Installing Apache Spark on Linux

Apache Spark is an open-source cluster-computing framework. This post will explain the steps for installing the prebuilt version of Apache Spark 2.1.1 as a stand-alone cluster in a Linux system. I have used Ubuntu as a debain based OS for this post.

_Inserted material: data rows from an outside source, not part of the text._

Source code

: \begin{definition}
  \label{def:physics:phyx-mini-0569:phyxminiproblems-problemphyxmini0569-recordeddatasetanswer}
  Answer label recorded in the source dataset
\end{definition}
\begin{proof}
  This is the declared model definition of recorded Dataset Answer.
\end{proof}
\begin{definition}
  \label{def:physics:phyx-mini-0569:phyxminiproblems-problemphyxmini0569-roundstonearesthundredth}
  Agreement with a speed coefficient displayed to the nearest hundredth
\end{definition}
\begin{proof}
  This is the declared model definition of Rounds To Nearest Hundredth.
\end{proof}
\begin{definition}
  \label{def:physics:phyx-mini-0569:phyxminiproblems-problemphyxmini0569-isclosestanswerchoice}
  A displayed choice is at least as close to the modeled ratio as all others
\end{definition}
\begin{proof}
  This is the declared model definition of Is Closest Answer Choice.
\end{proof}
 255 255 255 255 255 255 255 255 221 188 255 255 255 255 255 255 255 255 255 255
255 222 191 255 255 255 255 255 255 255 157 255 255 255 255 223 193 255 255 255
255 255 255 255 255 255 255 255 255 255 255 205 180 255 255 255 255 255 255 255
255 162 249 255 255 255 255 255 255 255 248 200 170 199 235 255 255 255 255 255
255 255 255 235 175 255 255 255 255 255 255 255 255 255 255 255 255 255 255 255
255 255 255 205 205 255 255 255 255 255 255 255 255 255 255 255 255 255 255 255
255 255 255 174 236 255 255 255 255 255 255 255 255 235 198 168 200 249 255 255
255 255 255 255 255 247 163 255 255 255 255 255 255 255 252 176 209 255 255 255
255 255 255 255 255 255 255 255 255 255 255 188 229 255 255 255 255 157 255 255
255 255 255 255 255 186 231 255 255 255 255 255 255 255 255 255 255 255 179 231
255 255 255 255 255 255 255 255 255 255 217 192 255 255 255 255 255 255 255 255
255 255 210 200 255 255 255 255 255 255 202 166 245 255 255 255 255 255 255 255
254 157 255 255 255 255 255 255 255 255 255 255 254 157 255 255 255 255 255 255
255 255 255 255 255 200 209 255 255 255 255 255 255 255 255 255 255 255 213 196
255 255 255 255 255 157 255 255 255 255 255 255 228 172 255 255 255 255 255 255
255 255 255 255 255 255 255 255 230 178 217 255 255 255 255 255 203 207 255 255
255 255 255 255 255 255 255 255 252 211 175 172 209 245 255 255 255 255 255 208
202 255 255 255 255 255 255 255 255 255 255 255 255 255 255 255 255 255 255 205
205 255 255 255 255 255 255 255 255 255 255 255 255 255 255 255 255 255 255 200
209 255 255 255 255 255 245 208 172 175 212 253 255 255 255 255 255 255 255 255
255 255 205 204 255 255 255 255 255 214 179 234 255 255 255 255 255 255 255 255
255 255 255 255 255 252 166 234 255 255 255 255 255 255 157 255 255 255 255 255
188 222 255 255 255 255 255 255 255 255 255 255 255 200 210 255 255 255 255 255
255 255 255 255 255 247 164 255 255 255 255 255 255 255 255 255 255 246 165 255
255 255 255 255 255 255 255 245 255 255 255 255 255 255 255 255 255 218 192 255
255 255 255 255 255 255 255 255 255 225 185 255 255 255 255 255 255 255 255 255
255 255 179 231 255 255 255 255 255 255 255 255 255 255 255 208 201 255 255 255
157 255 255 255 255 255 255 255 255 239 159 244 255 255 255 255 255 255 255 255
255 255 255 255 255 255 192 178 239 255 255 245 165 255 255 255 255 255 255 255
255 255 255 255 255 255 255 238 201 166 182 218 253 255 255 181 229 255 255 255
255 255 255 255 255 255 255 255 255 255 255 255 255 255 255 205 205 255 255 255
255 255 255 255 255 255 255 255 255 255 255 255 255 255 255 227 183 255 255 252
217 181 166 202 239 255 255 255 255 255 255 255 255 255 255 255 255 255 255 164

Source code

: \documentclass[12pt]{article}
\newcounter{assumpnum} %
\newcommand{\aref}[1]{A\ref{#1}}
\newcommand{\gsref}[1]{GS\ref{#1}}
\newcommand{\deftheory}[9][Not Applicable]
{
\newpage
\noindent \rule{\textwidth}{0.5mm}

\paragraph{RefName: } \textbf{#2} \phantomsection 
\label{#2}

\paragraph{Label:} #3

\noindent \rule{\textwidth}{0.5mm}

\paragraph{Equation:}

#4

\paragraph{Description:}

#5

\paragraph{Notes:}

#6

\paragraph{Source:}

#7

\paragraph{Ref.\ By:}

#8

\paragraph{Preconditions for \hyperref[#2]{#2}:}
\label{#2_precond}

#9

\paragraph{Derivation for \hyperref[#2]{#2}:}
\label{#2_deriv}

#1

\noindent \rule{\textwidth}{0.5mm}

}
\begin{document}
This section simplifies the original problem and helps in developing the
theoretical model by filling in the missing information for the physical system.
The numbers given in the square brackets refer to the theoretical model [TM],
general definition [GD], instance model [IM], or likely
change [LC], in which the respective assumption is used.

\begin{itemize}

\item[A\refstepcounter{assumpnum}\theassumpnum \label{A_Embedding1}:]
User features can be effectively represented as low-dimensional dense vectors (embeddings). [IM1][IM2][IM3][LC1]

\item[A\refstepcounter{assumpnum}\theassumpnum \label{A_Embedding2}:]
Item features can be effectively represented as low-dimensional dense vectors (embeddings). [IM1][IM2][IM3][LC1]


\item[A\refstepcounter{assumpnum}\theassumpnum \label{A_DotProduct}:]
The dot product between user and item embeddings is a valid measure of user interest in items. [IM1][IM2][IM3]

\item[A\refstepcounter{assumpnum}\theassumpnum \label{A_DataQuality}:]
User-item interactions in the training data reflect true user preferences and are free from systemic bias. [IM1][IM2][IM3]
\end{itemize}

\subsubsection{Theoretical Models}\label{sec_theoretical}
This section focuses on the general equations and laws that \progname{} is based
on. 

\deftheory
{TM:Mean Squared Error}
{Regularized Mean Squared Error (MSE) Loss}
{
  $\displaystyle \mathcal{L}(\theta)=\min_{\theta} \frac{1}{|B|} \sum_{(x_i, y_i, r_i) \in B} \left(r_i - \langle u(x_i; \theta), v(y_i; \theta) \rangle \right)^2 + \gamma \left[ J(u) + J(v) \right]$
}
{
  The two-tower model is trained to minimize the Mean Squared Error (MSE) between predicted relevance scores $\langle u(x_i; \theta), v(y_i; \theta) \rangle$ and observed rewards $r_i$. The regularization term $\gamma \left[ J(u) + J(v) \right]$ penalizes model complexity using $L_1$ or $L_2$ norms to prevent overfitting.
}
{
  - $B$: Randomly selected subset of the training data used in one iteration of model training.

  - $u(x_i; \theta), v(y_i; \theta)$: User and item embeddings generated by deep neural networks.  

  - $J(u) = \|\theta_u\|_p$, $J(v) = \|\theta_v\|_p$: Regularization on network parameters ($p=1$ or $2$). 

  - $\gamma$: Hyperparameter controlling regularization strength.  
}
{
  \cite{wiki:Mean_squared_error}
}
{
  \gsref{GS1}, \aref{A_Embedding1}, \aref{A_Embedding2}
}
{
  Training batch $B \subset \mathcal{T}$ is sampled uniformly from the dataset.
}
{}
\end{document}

Install open SSH server and client and another prerequisite

sudo apt-get install rsync
sudo apt-get install openssh-client openssh-server
sudo apt-get install rsync
sudo apt-get install telnetd

Add a dedicated user for Spark

#Adding hduser
sudo adduser hduser

#Adding the hduser in the sudoers list 
sudo visudo -f /etc/sudoers

#Paste this in the sudoers file
root    ALL=(ALL:ALL) ALL
hduser  ALL=(ALL:ALL) ALL

Install Java in the Ubuntu Machine

sudo apt-get install software-properties-common
sudo apt-get -y install python-software-properties
sudo apt-add-repository ppa:webupd8team/java
sudo apt-get update
sudo apt-get install oracle-java8-installer

#Add JAVA_HOME in bashrc file
nano ~/.bashrc 

#Add the Java environment to last line of bashrc file
export JAVA_HOME=/usr/lib/jvm/java-8-oracle 
export PATH=$JAVA_HOME/bin:$PATH

#Reload the bashrc file
source ~/.bashrc

Install Scala

#Remove any older version of scala
sudo apt-get remove scala-library scala
sudo wget http://www.scala-lang.org/files/archive/scala-2.11.8.deb
sudo dpkg -i scala-2.11.8.deb
sudo apt-get update

Install SBT(Scala Build Tool)

#Installation of sbt
sudo wget http://dl.bintray.com/sbt/debian/sbt-0.13.12.deb
sudo dpkg -i sbt-0.13.12.deb
sudo apt-get  update

Install git and Apache Maven

#Install git as spark depends upon Git
sudo apt-get install git

#Install Maven Linux
sudo apt-get install maven

Download Apache Spark

#Downloading spark with Pre Buit Hadoop 
sudo wget http://d3kbcqa49mib13.cloudfront.net/spark-2.1.1-bin-hadoop2.7.tgz
sudo mv spark-2.1.1-bin-hadoop2.7.tgz /usr/local/
cd /usr/local
sudo tar -xzf spark-2.1.1-bin-hadoop2.7.tgz
sudo mv /usr/local/spark-2.1.1-bin-hadoop2.7 /usr/local/spark

#Changing ownership and permissions on that directory
sudo chown -R hduser /usr/local/spark
sudo chmod 755 /usr/local/spark

cd /usr/local/spark

#Add SPARK_HOME in the end of the bashrc file as a user hduser
nano ~/.bashrc
#Add the following two lines at the end of bash
export SPARK_HOME=/usr/local/spark/
export PATH=$SPARK_HOME/bin:$PATH
source ~/.bashrc

Edit the Spark Config files

#Navigate to $SPARK_HOME/conf and copy slaves.template as slaves
cd /usr/local/spark/conf
cp slaves.template ./slaves

#create spark-env.sh file using the provided template:
cp $SPARK_HOME/conf/spark-env.sh.template $SPARK_HOME/conf/spark-env.sh

#append a configuration param to the end of the spark-env.sh file withe ip address of your machine
#export SPARK_MASTER_IP=XXX.XXX.XXX

Passwordless Cluster

Spark master requires passwordless ssh to connect to its slaves. Since we’re building a standalone Spark cluster, we’ll need to facilitate connection to localhost passwordless connection.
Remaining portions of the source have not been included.